The “important things” most politicians want to do usually involve more government controls. Post-crisis, they hurry to expand the state’s power over us before crisis-bred emotions like panic and anger can fade.

In doing so, they often blindly ignore relevant facts that even a little time for discussion would bring to light. That’s why Glenn Reynolds argues for a “Waiting period for laws, not guns” in a recent USA Today column.

Efforts to push legislation through while emotions are high mean that the legislation doesn’t get the kind of scrutiny that legislation is supposed to get. Laws are dangerous instruments, too, and legislators seem highly prone to sudden fits of hysteria.

Even New York City Mayor Michael Bloomberg now says we must “start thinking a little bit more about the implications of things before we rush to legislate.” That’s “a bit rich” for Reynolds, since Bloomberg had PR men on standby to exploit the latest mass shooting as quickly as possible.

Still, if even Bloomberg is okay with hitting the pause button, “maybe the next time politicians want to rush a bill through without sufficient deliberation, others will have the fortitude to slow things down, read the bill and inform the public.”

This is not a pie-in-the-sky proposal. In many cities and states, today, an informed public can even petition a hastily enacted law onto the ballot for a referendum, at least when legislators don’t slap on a phony “emergency clause” to speed their worst enactments past the people.

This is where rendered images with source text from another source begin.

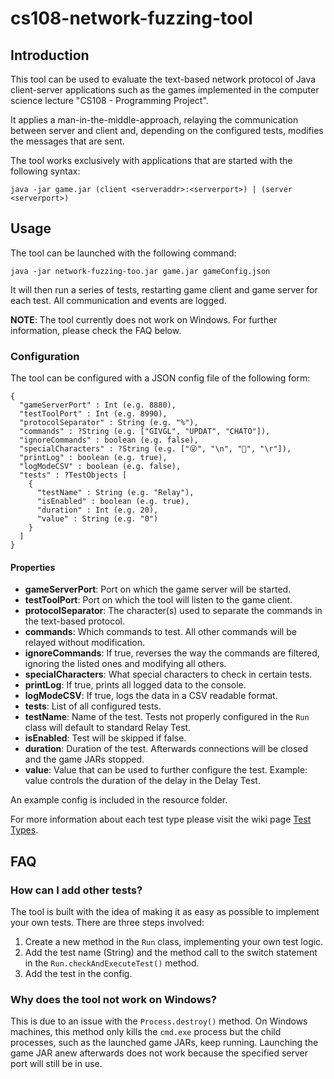 
# cs108-network-fuzzing-tool
## Introduction
This tool can be used to evaluate the text-based network protocol of Java client-server applications such as the games implemented in the computer science lecture "CS108 - Programming Project".

It applies a man-in-the-middle-approach, relaying the communication between server and client and, depending on the configured tests, modifies the messages that are sent.

The tool works exclusively with applications that are started with the following syntax:

    java -jar game.jar (client <serveraddr>:<serverport>) | (server <serverport>)

## Usage

The tool can be launched with the following command:

    java -jar network-fuzzing-too.jar game.jar gameConfig.json

It will then run a series of tests, restarting game client and game server for each test. All communication and events are logged.

**NOTE**: The tool currently does not work on Windows. For further information, please check the FAQ below.

### Configuration
The tool can be configured with a JSON config file of the following form:

    {
      "gameServerPort" : Int (e.g. 8880),
      "testToolPort" : Int (e.g. 8990),
      "protocolSeparator" : String (e.g. "%"),
      "commands" : ?String (e.g. ["GIVGL", "UPDAT", "CHATO"]),
      "ignoreCommands" : boolean (e.g. false),
      "specialCharacters" : ?String (e.g. ["😜", "\n", "👀", "\r"]),
      "printLog" : boolean (e.g. true),
      "logModeCSV" : boolean (e.g. false),
      "tests" : ?TestObjects [
        {
          "testName" : String (e.g. "Relay"),
          "isEnabled" : boolean (e.g. true),
          "duration" : Int (e.g. 20),
          "value" : String (e.g. "0")
        }
      ]
    }

#### Properties
 - **gameServerPort**: Port on which the game server will be started.
 - **testToolPort**: Port on which the tool will listen to the game client.
 - **protocolSeparator**: The character(s) used to separate the commands in the text-based protocol.
 - **commands**: Which commands to test. All other commands will be relayed without modification.
 - **ignoreCommands**: If true, reverses the way the commands are filtered,  ignoring the listed ones and modifying all others.
 - **specialCharacters**: What special characters to check in certain tests.
 - **printLog**: If true, prints all logged data to the console.
 - **logModeCSV**: If true, logs the data in a CSV readable format.
 - **tests**: List of all configured tests.
 - **testName**: Name of the test. Tests not properly configured in the `Run` class will default to standard Relay Test.
 - **isEnabled**: Test will be skipped if false.
 - **duration**: Duration of the test. Afterwards connections will be closed and the game JARs stopped.
 - **value**: Value that can be used to further configure the test. Example: value controls the duration of the delay in the Delay Test.

An example config is included in the resource folder.

For more information about each test type please visit the wiki page [Test Types](https://github.com/mohflo/cs108-project-network-fuzzing/wiki/Test-Types).

## FAQ

### How can I add other tests?
The tool is built with the idea of making it as easy as possible to implement your own tests.
There are three steps involved:
1.  Create a new method in the `Run` class, implementing your own test logic.
2.  Add the test name (String) and the method call to the switch statement in the `Run.checkAndExecuteTest()` method.
3.  Add the test in the config.

### Why does the tool not work on Windows?
This is due to an issue with the `Process.destroy()` method. On Windows machines, this method only kills the `cmd.exe` process but the child processes, such as the launched game JARs, keep running. Launching the game JAR anew afterwards does not work because the specified server port will still be in use.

This is Common Sense. I’m Paul Jacob.

2 replies on “Time to Wait”

Good idea, let’s have a second vote six months after the original enactment before the law actually goes into effect. Additionally let’s put a sunset on every law so that it expires and goes away after five years unless it is reenacted. All of those things might help in cutting down the size and complexity of the governmental and regulatory system.